We developed an endoscopic submucosal dissection technique in a swine model, allowing for quick and safe en bloc circumferential resection of the esophageal mucosa [10]. A similar technique has been described since [11]. This method consists of a classical endoscopic submucosal dissection and blunt mechanical dissection using an endoscopic mucosectomy cap. It allows for en bloc resection of mucosal and submucosal cylinders up to 15 centimeters, without taking longer or causing more immediate complications than endoscopic mucosal resection alone. However, tight oesophageal strictures always develop in this model between the eighth and the fifteenth postoperative day.

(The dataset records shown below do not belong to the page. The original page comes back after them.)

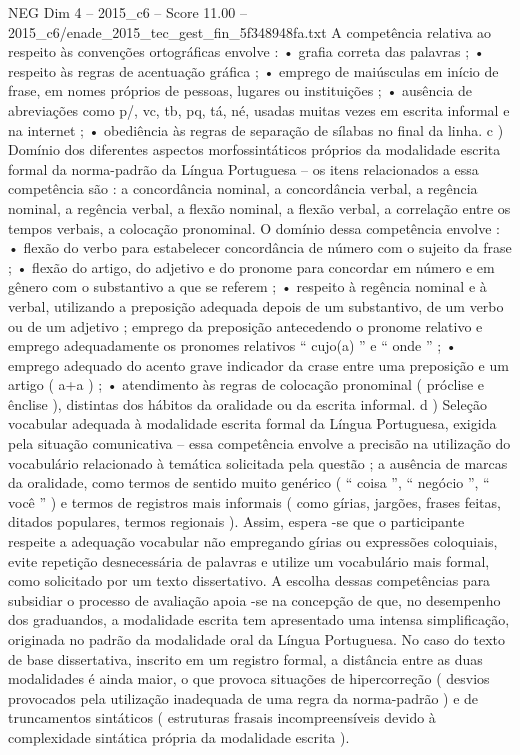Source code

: \begin{textsample}{NEG Dim 4 – 2015\_c6 – Score 11.00 – 2015\_c6/enade\_2015\_tec\_gest\_fin\_5f348948fa.txt}
A competência relativa ao respeito às convenções ortográficas envolve : • grafia correta das palavras ; • respeito às regras de acentuação gráfica ; • emprego de maiúsculas em início de frase, em nomes próprios de pessoas, lugares ou instituições ; • ausência de abreviações como p/, vc, tb, pq, tá, né, usadas muitas vezes em escrita informal e na internet ; • obediência às regras de separação de sílabas no final da linha. c ) Domínio dos diferentes aspectos morfossintáticos próprios da modalidade escrita formal da norma-padrão da Língua Portuguesa – os itens relacionados a essa competência são : a concordância nominal, a concordância verbal, a regência nominal, a regência verbal, a flexão nominal, a flexão verbal, a correlação entre os tempos verbais, a colocação pronominal.
O domínio dessa competência envolve : • flexão do verbo para estabelecer concordância de número com o sujeito da frase ; • flexão do artigo, do adjetivo e do pronome para concordar em número e em gênero com o substantivo a que se referem ; • respeito à regência nominal e à verbal, utilizando a preposição adequada depois de um substantivo, de um verbo ou de um adjetivo ; emprego da preposição antecedendo o pronome relativo e emprego adequadamente os pronomes relativos “ cujo(a) ” e “ onde ” ; • emprego adequado do acento grave indicador da crase entre uma preposição e um artigo ( a+a ) ; • atendimento às regras de colocação pronominal ( próclise e ênclise ), distintas dos hábitos da oralidade ou da escrita informal. d ) Seleção vocabular adequada à modalidade escrita formal da Língua Portuguesa, exigida pela situação comunicativa – essa competência envolve a precisão na utilização do vocabulário relacionado à temática solicitada pela questão ; a ausência de marcas da oralidade, como termos de sentido muito genérico ( “ coisa ”, “ negócio ”, “ você ” ) e termos de registros mais informais ( como gírias, jargões, frases feitas, ditados populares, termos regionais ).
Assim, espera -se que o participante respeite a adequação vocabular não empregando gírias ou expressões coloquiais, evite repetição desnecessária de palavras e utilize um vocabulário mais formal, como solicitado por um texto dissertativo.
A escolha dessas competências para subsidiar o processo de avaliação apoia -se na concepção de que, no desempenho dos graduandos, a modalidade escrita tem apresentado uma intensa simplificação, originada no padrão da modalidade oral da Língua Portuguesa.
No caso do texto de base dissertativa, inscrito em um registro formal, a distância entre as duas modalidades é ainda maior, o que provoca situações de hipercorreção ( desvios provocados pela utilização inadequada de uma regra da norma-padrão ) e de truncamentos sintáticos ( estruturas frasais incompreensíveis devido à complexidade sintática própria da modalidade escrita ).

\end{textsample}
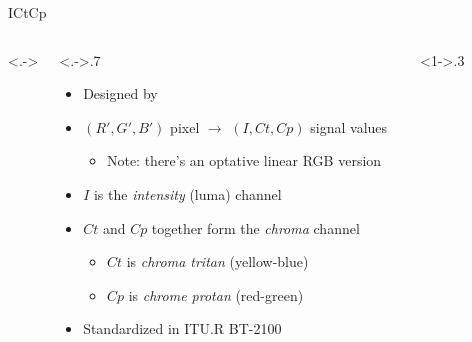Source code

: \documentclass[aspectratio=169,handout,usepdftitle=false]{fireshonks}
\begin{document}
\begin{frame}{ICtCp}
    \begin{columns}<.->
        \begin{column}<.->{.7\textwidth}
            \begin{itemize}
                \item Designed by \textcite{ictcp}
                \item $(R', G', B')$ pixel $\rightarrow$ $(I, Ct, Cp)$ signal values
                      \begin{itemize}
                          \item Note: there's an optative linear RGB version
                      \end{itemize}
                \item $I$ is the \emph{intensity} (luma) channel
                \item $Ct$ and $Cp$ together form the \emph{chroma} channel
                      \begin{itemize}
                          \item $Ct$ is \emph{chroma tritan} (yellow-blue)
                          \item $Cp$ is \emph{chrome protan} (red-green)
                      \end{itemize}
                \item Standardized in ITU.R BT-2100 \parencite*{BT2100}
            \end{itemize}
        \end{column}
        \begin{column}<1->{.3\textwidth}
            \begin{figure}

\end{figure}
\end{column}
\end{columns}
\end{frame}
\end{document}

N-acetylcysteine (NAC) is an antioxidant molecule with antifibrotic properties [12, 13], mainly related to the inhibition of transforming growth factor-beta (TGF-β) signaling [14]. It has an anti-inflammatory effect caused by downregulating TNF-α, IL-6, and IL-8 synthesis [15]. Furthermore, it is a cheap, readily available, and a safe molecule. NAC has shown efficiency in pulmonary fibrosis [16] and is of possible interest in cirrhotic [17], nonalcoholic steatohepatitis [18] liver fibrosis, and improved wound healing of tympanic membranes [19]. In the esophagus, anastomotic wound healing improved with NAC administration [20].

Therefore, we conducted a controlled trial to assess the interest of NAC in the prevention of esophageal strictures, following circumferential ESD in our swine model.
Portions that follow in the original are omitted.